PROVIDED RECORDS below:

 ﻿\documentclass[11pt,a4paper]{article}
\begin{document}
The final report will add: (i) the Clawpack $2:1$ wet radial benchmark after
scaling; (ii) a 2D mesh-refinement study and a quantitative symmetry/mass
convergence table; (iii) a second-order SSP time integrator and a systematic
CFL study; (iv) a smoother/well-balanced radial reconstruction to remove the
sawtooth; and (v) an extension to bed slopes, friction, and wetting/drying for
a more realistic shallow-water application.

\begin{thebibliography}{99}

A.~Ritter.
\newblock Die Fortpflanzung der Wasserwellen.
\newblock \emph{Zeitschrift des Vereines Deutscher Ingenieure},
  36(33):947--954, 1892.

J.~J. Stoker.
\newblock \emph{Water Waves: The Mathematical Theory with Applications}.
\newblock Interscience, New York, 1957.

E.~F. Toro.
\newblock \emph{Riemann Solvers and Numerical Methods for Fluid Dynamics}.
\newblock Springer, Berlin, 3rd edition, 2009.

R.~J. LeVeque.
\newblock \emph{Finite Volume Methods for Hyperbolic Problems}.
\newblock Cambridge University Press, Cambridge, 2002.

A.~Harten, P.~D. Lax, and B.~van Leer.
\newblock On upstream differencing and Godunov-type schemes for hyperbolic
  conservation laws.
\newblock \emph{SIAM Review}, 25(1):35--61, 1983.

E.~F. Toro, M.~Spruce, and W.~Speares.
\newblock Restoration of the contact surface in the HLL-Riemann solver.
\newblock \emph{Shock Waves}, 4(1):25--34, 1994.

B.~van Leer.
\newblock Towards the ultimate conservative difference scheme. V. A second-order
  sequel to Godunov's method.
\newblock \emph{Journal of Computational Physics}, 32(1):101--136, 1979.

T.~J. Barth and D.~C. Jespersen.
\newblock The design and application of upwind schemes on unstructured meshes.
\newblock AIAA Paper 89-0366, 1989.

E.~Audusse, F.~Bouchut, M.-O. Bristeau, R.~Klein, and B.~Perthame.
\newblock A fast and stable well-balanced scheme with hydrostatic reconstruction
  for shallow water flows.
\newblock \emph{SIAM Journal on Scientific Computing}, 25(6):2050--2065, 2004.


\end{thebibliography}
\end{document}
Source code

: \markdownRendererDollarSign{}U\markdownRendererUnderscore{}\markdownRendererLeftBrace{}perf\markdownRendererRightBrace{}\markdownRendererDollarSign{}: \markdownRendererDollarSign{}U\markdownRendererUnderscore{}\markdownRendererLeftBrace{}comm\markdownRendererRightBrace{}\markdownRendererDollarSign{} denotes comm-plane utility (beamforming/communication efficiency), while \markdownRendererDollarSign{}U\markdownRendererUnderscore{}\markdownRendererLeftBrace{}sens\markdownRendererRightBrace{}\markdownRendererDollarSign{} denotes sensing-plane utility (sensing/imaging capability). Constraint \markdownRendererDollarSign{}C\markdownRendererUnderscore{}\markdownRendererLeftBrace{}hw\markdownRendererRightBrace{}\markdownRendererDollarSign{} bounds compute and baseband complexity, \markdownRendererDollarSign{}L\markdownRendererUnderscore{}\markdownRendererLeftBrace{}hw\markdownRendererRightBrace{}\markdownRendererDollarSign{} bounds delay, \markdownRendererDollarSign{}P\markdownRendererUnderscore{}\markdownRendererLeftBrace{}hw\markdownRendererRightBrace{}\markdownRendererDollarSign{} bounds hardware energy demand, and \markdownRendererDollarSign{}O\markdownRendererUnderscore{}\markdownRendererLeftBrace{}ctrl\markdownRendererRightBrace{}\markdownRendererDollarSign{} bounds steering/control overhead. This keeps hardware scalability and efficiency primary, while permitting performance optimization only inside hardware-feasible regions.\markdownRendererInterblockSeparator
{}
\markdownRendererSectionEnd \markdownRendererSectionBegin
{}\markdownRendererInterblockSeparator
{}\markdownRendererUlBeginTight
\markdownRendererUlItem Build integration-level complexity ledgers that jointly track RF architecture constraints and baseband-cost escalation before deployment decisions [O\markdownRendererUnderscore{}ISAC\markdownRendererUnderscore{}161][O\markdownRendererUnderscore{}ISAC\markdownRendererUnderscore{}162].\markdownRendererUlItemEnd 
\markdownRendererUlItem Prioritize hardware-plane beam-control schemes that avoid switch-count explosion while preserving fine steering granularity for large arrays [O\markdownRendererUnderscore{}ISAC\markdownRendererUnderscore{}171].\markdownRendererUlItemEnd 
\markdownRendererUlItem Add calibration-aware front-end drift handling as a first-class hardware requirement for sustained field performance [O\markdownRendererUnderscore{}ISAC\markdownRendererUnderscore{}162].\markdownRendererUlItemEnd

End of PROVIDED RECORDS.

ACTIVITY:
Would you copy out each record precisely as it stands?

ANSWER BOX:
 ﻿\documentclass[11pt,a4paper]{article}
\begin{document}
The final report will add: (i) the Clawpack $2:1$ wet radial benchmark after
scaling; (ii) a 2D mesh-refinement study and a quantitative symmetry/mass
convergence table; (iii) a second-order SSP time integrator and a systematic
CFL study; (iv) a smoother/well-balanced radial reconstruction to remove the
sawtooth; and (v) an extension to bed slopes, friction, and wetting/drying for
a more realistic shallow-water application.

\begin{thebibliography}{99}

A.~Ritter.
\newblock Die Fortpflanzung der Wasserwellen.
\newblock \emph{Zeitschrift des Vereines Deutscher Ingenieure},
  36(33):947--954, 1892.

J.~J. Stoker.
\newblock \emph{Water Waves: The Mathematical Theory with Applications}.
\newblock Interscience, New York, 1957.

E.~F. Toro.
\newblock \emph{Riemann Solvers and Numerical Methods for Fluid Dynamics}.
\newblock Springer, Berlin, 3rd edition, 2009.

R.~J. LeVeque.
\newblock \emph{Finite Volume Methods for Hyperbolic Problems}.
\newblock Cambridge University Press, Cambridge, 2002.

A.~Harten, P.~D. Lax, and B.~van Leer.
\newblock On upstream differencing and Godunov-type schemes for hyperbolic
  conservation laws.
\newblock \emph{SIAM Review}, 25(1):35--61, 1983.

E.~F. Toro, M.~Spruce, and W.~Speares.
\newblock Restoration of the contact surface in the HLL-Riemann solver.
\newblock \emph{Shock Waves}, 4(1):25--34, 1994.

B.~van Leer.
\newblock Towards the ultimate conservative difference scheme. V. A second-order
  sequel to Godunov's method.
\newblock \emph{Journal of Computational Physics}, 32(1):101--136, 1979.

T.~J. Barth and D.~C. Jespersen.
\newblock The design and application of upwind schemes on unstructured meshes.
\newblock AIAA Paper 89-0366, 1989.

E.~Audusse, F.~Bouchut, M.-O. Bristeau, R.~Klein, and B.~Perthame.
\newblock A fast and stable well-balanced scheme with hydrostatic reconstruction
  for shallow water flows.
\newblock \emph{SIAM Journal on Scientific Computing}, 25(6):2050--2065, 2004.


\end{thebibliography}
\end{document}
Source code

: \markdownRendererDollarSign{}U\markdownRendererUnderscore{}\markdownRendererLeftBrace{}perf\markdownRendererRightBrace{}\markdownRendererDollarSign{}: \markdownRendererDollarSign{}U\markdownRendererUnderscore{}\markdownRendererLeftBrace{}comm\markdownRendererRightBrace{}\markdownRendererDollarSign{} denotes comm-plane utility (beamforming/communication efficiency), while \markdownRendererDollarSign{}U\markdownRendererUnderscore{}\markdownRendererLeftBrace{}sens\markdownRendererRightBrace{}\markdownRendererDollarSign{} denotes sensing-plane utility (sensing/imaging capability). Constraint \markdownRendererDollarSign{}C\markdownRendererUnderscore{}\markdownRendererLeftBrace{}hw\markdownRendererRightBrace{}\markdownRendererDollarSign{} bounds compute and baseband complexity, \markdownRendererDollarSign{}L\markdownRendererUnderscore{}\markdownRendererLeftBrace{}hw\markdownRendererRightBrace{}\markdownRendererDollarSign{} bounds delay, \markdownRendererDollarSign{}P\markdownRendererUnderscore{}\markdownRendererLeftBrace{}hw\markdownRendererRightBrace{}\markdownRendererDollarSign{} bounds hardware energy demand, and \markdownRendererDollarSign{}O\markdownRendererUnderscore{}\markdownRendererLeftBrace{}ctrl\markdownRendererRightBrace{}\markdownRendererDollarSign{} bounds steering/control overhead. This keeps hardware scalability and efficiency primary, while permitting performance optimization only inside hardware-feasible regions.\markdownRendererInterblockSeparator
{}
\markdownRendererSectionEnd \markdownRendererSectionBegin
{}\markdownRendererInterblockSeparator
{}\markdownRendererUlBeginTight
\markdownRendererUlItem Build integration-level complexity ledgers that jointly track RF architecture constraints and baseband-cost escalation before deployment decisions [O\markdownRendererUnderscore{}ISAC\markdownRendererUnderscore{}161][O\markdownRendererUnderscore{}ISAC\markdownRendererUnderscore{}162].\markdownRendererUlItemEnd 
\markdownRendererUlItem Prioritize hardware-plane beam-control schemes that avoid switch-count explosion while preserving fine steering granularity for large arrays [O\markdownRendererUnderscore{}ISAC\markdownRendererUnderscore{}171].\markdownRendererUlItemEnd 
\markdownRendererUlItem Add calibration-aware front-end drift handling as a first-class hardware requirement for sustained field performance [O\markdownRendererUnderscore{}ISAC\markdownRendererUnderscore{}162].\markdownRendererUlItemEnd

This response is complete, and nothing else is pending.